> To do
Where in the listing does the string "STATE" appear? Copy every line that holds it.

(Beginning of Provided data)

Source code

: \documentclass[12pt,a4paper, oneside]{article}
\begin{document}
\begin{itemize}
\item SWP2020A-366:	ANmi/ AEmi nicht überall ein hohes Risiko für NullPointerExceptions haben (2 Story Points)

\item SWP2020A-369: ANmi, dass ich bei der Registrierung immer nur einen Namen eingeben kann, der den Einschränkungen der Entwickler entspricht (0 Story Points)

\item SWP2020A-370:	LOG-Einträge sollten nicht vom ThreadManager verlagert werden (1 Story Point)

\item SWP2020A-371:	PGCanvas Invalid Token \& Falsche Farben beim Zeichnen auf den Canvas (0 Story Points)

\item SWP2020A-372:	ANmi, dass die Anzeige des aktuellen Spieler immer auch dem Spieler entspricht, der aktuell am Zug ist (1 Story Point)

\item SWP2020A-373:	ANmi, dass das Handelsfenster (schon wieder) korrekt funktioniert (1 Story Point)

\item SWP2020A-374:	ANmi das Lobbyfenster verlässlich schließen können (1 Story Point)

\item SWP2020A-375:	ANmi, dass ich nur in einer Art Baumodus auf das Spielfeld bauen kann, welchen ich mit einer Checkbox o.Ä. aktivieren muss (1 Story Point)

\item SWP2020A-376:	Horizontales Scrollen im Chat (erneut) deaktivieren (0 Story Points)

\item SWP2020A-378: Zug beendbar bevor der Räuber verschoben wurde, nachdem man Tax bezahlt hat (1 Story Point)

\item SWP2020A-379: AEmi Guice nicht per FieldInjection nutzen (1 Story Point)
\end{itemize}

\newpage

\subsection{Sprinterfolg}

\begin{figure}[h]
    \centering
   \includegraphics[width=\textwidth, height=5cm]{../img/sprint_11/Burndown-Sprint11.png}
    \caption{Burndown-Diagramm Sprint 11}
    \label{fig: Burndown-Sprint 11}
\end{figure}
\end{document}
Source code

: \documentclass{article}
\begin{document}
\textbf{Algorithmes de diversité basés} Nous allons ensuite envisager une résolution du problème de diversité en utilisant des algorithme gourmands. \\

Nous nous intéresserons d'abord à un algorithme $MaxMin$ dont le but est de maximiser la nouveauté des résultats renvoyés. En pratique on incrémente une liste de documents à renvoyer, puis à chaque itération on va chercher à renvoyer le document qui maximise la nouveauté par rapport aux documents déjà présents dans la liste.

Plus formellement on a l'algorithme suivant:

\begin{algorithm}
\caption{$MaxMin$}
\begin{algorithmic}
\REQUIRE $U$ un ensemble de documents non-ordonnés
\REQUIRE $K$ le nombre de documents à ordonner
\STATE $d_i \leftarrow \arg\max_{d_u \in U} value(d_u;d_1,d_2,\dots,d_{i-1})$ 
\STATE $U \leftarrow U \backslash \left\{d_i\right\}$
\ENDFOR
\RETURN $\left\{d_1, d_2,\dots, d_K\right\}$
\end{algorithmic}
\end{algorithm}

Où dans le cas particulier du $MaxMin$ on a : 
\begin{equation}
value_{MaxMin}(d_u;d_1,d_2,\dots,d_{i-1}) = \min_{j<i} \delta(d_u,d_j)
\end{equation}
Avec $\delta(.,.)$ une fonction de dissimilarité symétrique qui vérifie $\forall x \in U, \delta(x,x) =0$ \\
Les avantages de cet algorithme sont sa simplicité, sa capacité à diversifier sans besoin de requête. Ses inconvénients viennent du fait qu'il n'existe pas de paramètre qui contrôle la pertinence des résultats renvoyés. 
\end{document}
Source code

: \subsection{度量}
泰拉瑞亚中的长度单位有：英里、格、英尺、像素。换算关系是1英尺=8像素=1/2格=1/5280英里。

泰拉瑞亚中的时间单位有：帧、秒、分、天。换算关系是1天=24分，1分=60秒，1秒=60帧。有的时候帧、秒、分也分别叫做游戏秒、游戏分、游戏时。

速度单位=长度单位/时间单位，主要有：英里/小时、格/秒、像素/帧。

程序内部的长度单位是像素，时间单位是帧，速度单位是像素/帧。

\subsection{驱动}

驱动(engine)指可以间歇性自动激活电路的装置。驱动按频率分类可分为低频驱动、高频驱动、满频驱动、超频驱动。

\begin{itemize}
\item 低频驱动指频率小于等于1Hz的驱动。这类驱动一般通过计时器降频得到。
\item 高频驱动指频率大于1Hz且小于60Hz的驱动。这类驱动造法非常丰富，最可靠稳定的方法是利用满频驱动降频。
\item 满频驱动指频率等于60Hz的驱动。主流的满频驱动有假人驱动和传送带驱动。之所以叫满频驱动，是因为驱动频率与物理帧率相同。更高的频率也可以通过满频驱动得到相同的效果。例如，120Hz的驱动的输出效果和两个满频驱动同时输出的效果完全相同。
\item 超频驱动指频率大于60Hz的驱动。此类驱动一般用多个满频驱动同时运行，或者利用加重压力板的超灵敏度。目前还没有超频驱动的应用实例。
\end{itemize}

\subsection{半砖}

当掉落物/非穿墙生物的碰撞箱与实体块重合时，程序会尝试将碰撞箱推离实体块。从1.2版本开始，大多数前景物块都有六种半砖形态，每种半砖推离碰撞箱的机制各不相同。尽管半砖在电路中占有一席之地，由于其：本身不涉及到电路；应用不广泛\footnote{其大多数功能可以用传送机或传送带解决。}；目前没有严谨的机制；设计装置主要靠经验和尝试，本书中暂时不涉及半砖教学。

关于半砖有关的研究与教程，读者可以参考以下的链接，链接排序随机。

(End of Provided data)

> Exercise output
\STATE $d_i \leftarrow \arg\max_{d_u \in U} value(d_u;d_1,d_2,\dots,d_{i-1})$ 
\STATE $U \leftarrow U \backslash \left\{d_i\right\}$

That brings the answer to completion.